The whole listing is to be restated, character for character.

=== Begin Enclosure ===

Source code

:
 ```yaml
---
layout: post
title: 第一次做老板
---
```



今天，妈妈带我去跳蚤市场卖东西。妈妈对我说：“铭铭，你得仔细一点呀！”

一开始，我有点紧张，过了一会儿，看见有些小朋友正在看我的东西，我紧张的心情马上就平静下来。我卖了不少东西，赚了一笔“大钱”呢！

=== End Enclosure ===

> [Response]
Source code

:
 ```yaml
---
layout: post
title: 第一次做老板
---
```



今天，妈妈带我去跳蚤市场卖东西。妈妈对我说：“铭铭，你得仔细一点呀！”

一开始，我有点紧张，过了一会儿，看见有些小朋友正在看我的东西，我紧张的心情马上就平静下来。我卖了不少东西，赚了一笔“大钱”呢！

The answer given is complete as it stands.